Mzgtk2 Memory Management

Contents


On mzgtk2 memory management

Figure 1 – Sketch of mzgtk2 memory management

Figure 1 - Sketch of mzgtk2 memory management

It’s always a challenge to connect two different worlds to one another. There are interesting problems to be solved and different ways of thinking to overcome. While this is especially true in real life, it also holds also for the case where scheme has to interact a C(++) library.

Streamlining this interaction is a requirement for any binding of C code to scheme. Connecting the scheme memory model and that of a widget set to one another maybe one of the more challenging of these interactions. For mzgtk2, the garbage collected memory model of mzscheme and the reference counted memory model of Gtk+2.x need to be connected. This report presents a solution to this connection of memory models.


Goal

The main goal of the memory management used by mzgtk2 is to minimize memory leaks, if possible reducing them to zero, and -at all costs- prevent program crashes due to premature garbage collection.


Gtk aspects related to memory management

There are a number of aspects to be aware of when connecting Gtk to mzscheme.

First of all, mzscheme is garbage collected. Essentially, this means that all memory that is not referenced anymore from any variable in the mzscheme scope will be removed from memory. This results in the possibility that a scheme object that is associated with a Gtk object is collected, leaving a floating Gtk object that will never be freed from memory.

An other situation can arise, when a scheme closure is connected to a Gtk signal. The scheme closure will be used as a callback when the connected signal triggers its event. It is often tempting, if not pragmatic, to use a lambda form for the callback closure. This lambda form will be used within the Gtk object long after it has been handed to it. At the time the signal triggers, the lambda form may long have been collected by the scheme garbage collector.

While the first situation results in memory leakage, the second most often leads to a crash, which is worse.

Code sample 1 presents debugging information for an interactive mzgtk2 session. It shows a session, in which the Gtk C interface is directly used from scheme (i.e. not through the mzgtk2 object oriented layer, which handles things differently). What can be seen from this sample, is that the gtk entrybox that is created in a scheme let context, will be collected in the scheme memory (in this sample, the garbage collector has been invoked directly after creating the entry box). The fact that the entry box has been added to the gtk window, using gtk-container-add, prevents it from being removed from Gtk memory.

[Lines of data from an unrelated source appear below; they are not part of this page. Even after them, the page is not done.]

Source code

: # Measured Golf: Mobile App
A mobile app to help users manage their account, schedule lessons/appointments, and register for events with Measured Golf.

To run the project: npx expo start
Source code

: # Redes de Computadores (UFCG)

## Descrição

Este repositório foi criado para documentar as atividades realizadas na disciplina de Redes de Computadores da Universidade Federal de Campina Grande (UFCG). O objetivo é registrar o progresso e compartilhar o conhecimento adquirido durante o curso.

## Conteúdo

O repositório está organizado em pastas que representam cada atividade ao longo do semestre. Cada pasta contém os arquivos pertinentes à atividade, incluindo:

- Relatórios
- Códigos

mzgtk2 memory management strategy

Memory management in mzgtk2 is largely handled during type coercion between mzscheme and Gtk. Type coercions are implemented using SWIG type maps.

Copying coercions

In general, type mapping is done, using a copying typemap from mzscheme to Gtk types and back. In this kind of type mapping no memory is shared between mzscheme and Gtk. These maps follow some rules. E.g., a pointer of type const gchar* that is returned from a Gtk function, will be copied to mzscheme. A pointer of type gchar* that is returned from a Gtk function will be copied to mzscheme, then freed, because Gtk requires non const results to be freed. For a const gchar* argument of a Gtk function, it is expected from Gtk that it will make its own internal copy of the given string. So a UTF8 mzscheme string can be handed directly to such function.

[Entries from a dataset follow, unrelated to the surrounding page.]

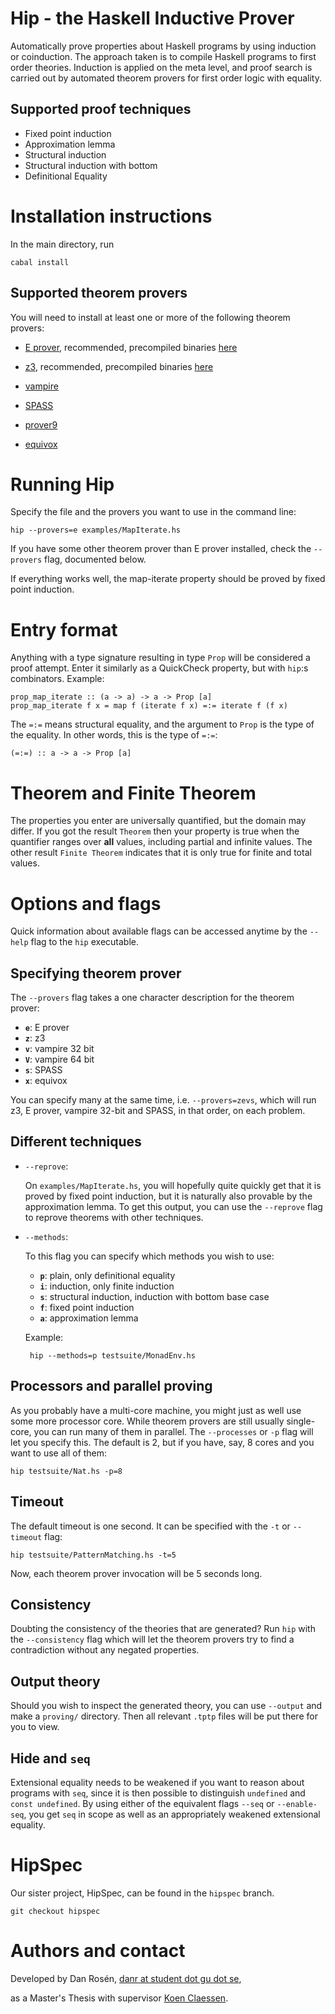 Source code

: Hip - the Haskell Inductive Prover
==================================

Automatically prove properties about Haskell programs by using
induction or coinduction. The approach taken is to compile Haskell
programs to first order theories. Induction is applied on the meta
level, and proof search is carried out by automated theorem provers
for first order logic with equality.

Supported proof techniques
--------------------------

 * Fixed point induction
 * Approximation lemma
 * Structural induction
 * Structural induction with bottom
 * Definitional Equality

Installation instructions
=========================

In the main directory, run

    cabal install

Supported theorem provers
-------------------------

You will need to install at least one or more of the following theorem provers:

  * [E
    prover](http://www4.informatik.tu-muenchen.de/~schulz/E/E.html),
    recommended, precompiled binaries [here](http://www4.informatik.tu-muenchen.de/~schulz/E/Download.html)

  * [z3](http://research.microsoft.com/en-us/um/redmond/projects/z3/),
    recommended, precompiled binaries [here](http://research.microsoft.com/en-us/um/redmond/projects/z3/download.html)

  * [vampire](http://www.vprover.org/)

  * [SPASS](http://www.spass-prover.org/)

  * [prover9](http://www.cs.unm.edu/~mccune/prover9/)

  * [equivox](https://github.com/nick8325/equinox)

Running Hip
===========

Specify the file and the provers you want to use in the command line:

    hip --provers=e examples/MapIterate.hs

If you have some other theorem prover than E prover installed, check
the `--provers` flag, documented below.

If everything works well, the map-iterate property should be proved by
fixed point induction.

Entry format
============

Anything with a type signature resulting in type `Prop` will be
considered a proof attempt. Enter it similarly as a QuickCheck
property, but with `hip`:s combinators. Example:

    prop_map_iterate :: (a -> a) -> a -> Prop [a]
    prop_map_iterate f x = map f (iterate f x) =:= iterate f (f x)

The `=:=` means structural equality, and the argument to `Prop` is the
type of the equality. In other words, this is the type of `=:=`:

    (=:=) :: a -> a -> Prop [a]

Theorem and Finite Theorem
==========================

The properties you enter are universally quantified, but the domain may
differ. If you got the result `Theorem` then your property is true
when the quantifier ranges over **all** values, including partial and
infinite values. The other result `Finite Theorem` indicates that it
is only true for finite and total values.

Options and flags
=================

Quick information about available flags can be accessed anytime by the
`--help` flag to the `hip` executable.

Specifying theorem prover
-------------------------

The `--provers` flag takes a one character description for the theorem
prover:

   * **`e`**: E prover
   * **`z`**: z3
   * **`v`**: vampire 32 bit
   * **`V`**: vampire 64 bit
   * **`s`**: SPASS
   * **`x`**: equivox

You can specify many at the same time, i.e. `--provers=zevs`, which
will run z3, E prover, vampire 32-bit and SPASS, in that order, on
each problem.

Different techniques
--------------------

  * `--reprove`:

    On `examples/MapIterate.hs`, you will hopefully quite quickly get that it is
    proved by fixed point induction, but it is naturally also provable by
    the approximation lemma. To get this output, you can use the
    `--reprove` flag to reprove theorems with other techniques.

  * `--methods`:

    To this flag you can specify which methods you wish to use:

     * **`p`**: plain, only definitional equality
     * **`i`**: induction, only finite induction
     * **`s`**: structural induction, induction with bottom base case
     * **`f`**: fixed point induction
     * **`a`**: approximation lemma

    Example:

         hip --methods=p testsuite/MonadEnv.hs

Processors and parallel proving
-------------------------------

As you probably have a multi-core machine, you might just as well use
some more processor core. While theorem provers are still usually
single-core, you can run many of them in parallel. The `--processes`
or `-p` flag will let you specify this. The default is 2, but if you
have, say, 8 cores and you want to use all of them:

    hip testsuite/Nat.hs -p=8

Timeout
-------

The default timeout is one second. It can be specified with the `-t`
or `--timeout` flag:

    hip testsuite/PatternMatching.hs -t=5

Now, each theorem prover invocation will be 5 seconds long.

Consistency
-----------

Doubting the consistency of the theories that are generated? Run `hip`
with the `--consistency` flag which will let the theorem provers try
to find a contradiction without any negated properties.

Output theory
-------------

Should you wish to inspect the generated theory, you can use
`--output` and make a `proving/` directory. Then all relevant `.tptp`
files will be put there for you to view.

Hide and `seq`
--------------

Extensional equality needs to be weakened if you want to reason about
programs with `seq`, since it is then possible to distinguish
`undefined` and `const undefined`. By using either of the equivalent
flags `--seq` or `--enable-seq`, you get `seq` in scope as well as an
appropriately weakened extensional equality.

HipSpec
=======

Our sister project, HipSpec, can be found in the `hipspec` branch.

    git checkout hipspec

Authors and contact
===================

Developed by Dan Rosén, [danr at student dot gu dot se](mailto:danr-student-gu-se),

as a Master's Thesis with supervisor [Koen Claessen](http://www.cse.chalmers.se/~koen/).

code sample 1 – garbage collection of a gtk object
 > (define a (gtk-window-new 'toplevel))
 creating gobject 03093230 gtk-window-new first time refcount=2

 > (let ((e (gtk-entry-new))) (gtk-container-add a e))
 creating gobject 0309FD38 gtk-entry-new first time refcount=1

 > (collect-garbage)
 Finalizing gobject from scheme 0309FD38 refcount=2 function=gtk-entry-new
 Removing guard from gobject for function 0309FD38,2,gtk-entry-new
 added to freelist: obj=0309FD38,2 from gtk-entry-new

 > (gtk-widget-show-all a)
 objects on freelist:
  obj=0309FD38,2,gtk-entry-new
 performing unref obj=0309FD38,2,i=1,c=2,gtk-entry-new
 unref for object 0309FD38,1,c=1 has been

When a Gtk function returns a pointer of type G(S)List*, it is coerced into a scheme list. The G(S)List* will normally be freed.

This copying style of type coercion results in very stable program execution. Memory is allocated and freed immediately within one and the same type coercion, so no memory leaks are introduced.

Coercions for variables living in mzscheme memory

A second type of coercion is used, when a Gtk C type object has to be associated with a scheme object, but it is sure, that, when the scheme object goes out of scope, the associated Gtk C type object can be collected along with it, because it will be of no use anymore. This type of memory management is usually required for Gtk structure types, such as iterators, GdkColor, etc.

For this variant nothing is copied. But, because it is sure, no Gtk Object will ever keep a reference to the memory of the object, it is safe to hold this type of objects in scheme memory. If they are collected, no Gtk object whatsoever will notice it.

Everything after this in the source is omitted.